Merece uma reflexão sobre o papel das empresas de comunicação em consentir esta farra de quebra de sigilo e de expor, sem documentação, homens públicos que muitas vezes não conseguem nem acesso aos processos. Um subterrâneo que causa prejuízo e efeitos colaterais insanáveis. Um governador de Estado tem uma agenda pública e responsabilidades de gestão de uma máquina de administração.
Ao ser acusado de ter praticado ilícitos e de ter o seu afastamento do cargo solicitado por uma autoridade policial, que resolveu usurpar os poderes que pertencem a um magistrado ou ao Ministério Público, o governante passa a atuar em um terreno instável. A sua autoridade, outorgada por uma vitória nas urnas, como no caso do Rio, em primeiro turno com mais de 60% dos votos, fica arranhada pelo clima de instabilidade criada.

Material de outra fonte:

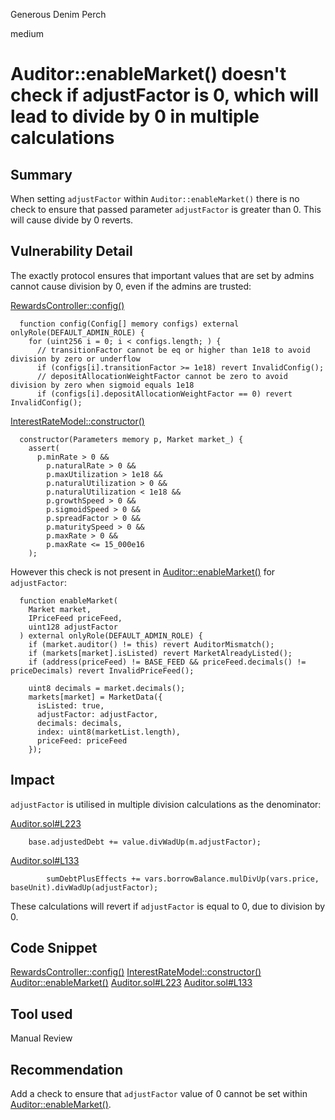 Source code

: Generous Denim Perch

medium

# Auditor::enableMarket() doesn't check if adjustFactor is 0, which will lead to divide by 0 in multiple calculations

## Summary

When setting `adjustFactor` within `Auditor::enableMarket()` there is no check to ensure that passed parameter `adjustFactor` is greater than 0. This will cause divide by 0 reverts.

## Vulnerability Detail

The exactly protocol ensures that important values that are set by admins cannot cause division by 0, even if the admins are trusted:

[RewardsController::config()](https://github.com/sherlock-audit/2024-04-interest-rate-model/blob/main/protocol/contracts/RewardsController.sol#L634-L639)
```solidity
  function config(Config[] memory configs) external onlyRole(DEFAULT_ADMIN_ROLE) {
    for (uint256 i = 0; i < configs.length; ) {
      // transitionFactor cannot be eq or higher than 1e18 to avoid division by zero or underflow
      if (configs[i].transitionFactor >= 1e18) revert InvalidConfig();
      // depositAllocationWeightFactor cannot be zero to avoid division by zero when sigmoid equals 1e18
      if (configs[i].depositAllocationWeightFactor == 0) revert InvalidConfig();
```
[InterestRateModel::constructor()](https://github.com/sherlock-audit/2024-04-interest-rate-model/blob/main/protocol/contracts/InterestRateModel.sol#L48-L61)
```solidity
  constructor(Parameters memory p, Market market_) {
    assert(
      p.minRate > 0 &&
        p.naturalRate > 0 &&
        p.maxUtilization > 1e18 &&
        p.naturalUtilization > 0 &&
        p.naturalUtilization < 1e18 &&
        p.growthSpeed > 0 &&
        p.sigmoidSpeed > 0 &&
        p.spreadFactor > 0 &&
        p.maturitySpeed > 0 &&
        p.maxRate > 0 &&
        p.maxRate <= 15_000e16
    );
```

However this check is not present in [Auditor::enableMarket()](https://github.com/sherlock-audit/2024-04-interest-rate-model/blob/main/protocol/contracts/Auditor.sol#L344-L360) for `adjustFactor`:
```solidity
  function enableMarket(
    Market market,
    IPriceFeed priceFeed,
    uint128 adjustFactor
  ) external onlyRole(DEFAULT_ADMIN_ROLE) {
    if (market.auditor() != this) revert AuditorMismatch();
    if (markets[market].isListed) revert MarketAlreadyListed();
    if (address(priceFeed) != BASE_FEED && priceFeed.decimals() != priceDecimals) revert InvalidPriceFeed();

    uint8 decimals = market.decimals();
    markets[market] = MarketData({
      isListed: true,
      adjustFactor: adjustFactor,
      decimals: decimals,
      index: uint8(marketList.length),
      priceFeed: priceFeed
    });
```

## Impact

`adjustFactor` is utilised in multiple division calculations as the denominator:

[Auditor.sol#L223](https://github.com/sherlock-audit/2024-04-interest-rate-model/blob/main/protocol/contracts/Auditor.sol#L223)
```solidity
    base.adjustedDebt += value.divWadUp(m.adjustFactor);
```

[Auditor.sol#L133](https://github.com/sherlock-audit/2024-04-interest-rate-model/blob/main/protocol/contracts/Auditor.sol#L133)
```solidity
        sumDebtPlusEffects += vars.borrowBalance.mulDivUp(vars.price, baseUnit).divWadUp(adjustFactor);
```

These calculations will revert if `adjustFactor` is equal to 0, due to division by 0.

## Code Snippet

[RewardsController::config()](https://github.com/sherlock-audit/2024-04-interest-rate-model/blob/main/protocol/contracts/RewardsController.sol#L634-L639)
[InterestRateModel::constructor()](https://github.com/sherlock-audit/2024-04-interest-rate-model/blob/main/protocol/contracts/InterestRateModel.sol#L48-L61)
[Auditor::enableMarket()](https://github.com/sherlock-audit/2024-04-interest-rate-model/blob/main/protocol/contracts/Auditor.sol#L344-L360)
[Auditor.sol#L223](https://github.com/sherlock-audit/2024-04-interest-rate-model/blob/main/protocol/contracts/Auditor.sol#L223)
[Auditor.sol#L133](https://github.com/sherlock-audit/2024-04-interest-rate-model/blob/main/protocol/contracts/Auditor.sol#L133)

## Tool used

Manual Review

## Recommendation

Add a check to ensure that `adjustFactor` value of 0 cannot be set within [Auditor::enableMarket()](https://github.com/sherlock-audit/2024-04-interest-rate-model/blob/main/protocol/contracts/Auditor.sol#L344-L360).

No caso do governador do Rio, Cláudio Castro, a investigação é antiga, baseada em delações duvidosas e requentando fatos já explicados. O pior é que nenhuma das acusações se refere ao exercício do cargo de governador de Estado. O dolo do vazamento do possível indiciamento e do pedido de afastamento do cargo só se torna explosivo quando a mídia, no caso do Rio, as organizações Globo, se torna cúmplice da quebra de sigilo de uma informação em segredo de justiça. Sem o apoio da mídia não haveria efeito de condenação midiática. O lucro para o veículo é se colocar como paladino da justiça e por um homem público no pelourinho da opinião pública. Neste caso, o veículo é cúmplice de vazar uma informação protegida por lei.
É incompreensível que Frederic Kachar ou Ricardo Villela, respectivamente dirigentes dos jornais Infoglobo e da Rede Globo, não compreendam o prejuízo que causam a um governo eleito legitimamente pelas urnas e vítima de um efeito colateral provocado por reportagens apoiadas em uma criminosa quebra de sigilo?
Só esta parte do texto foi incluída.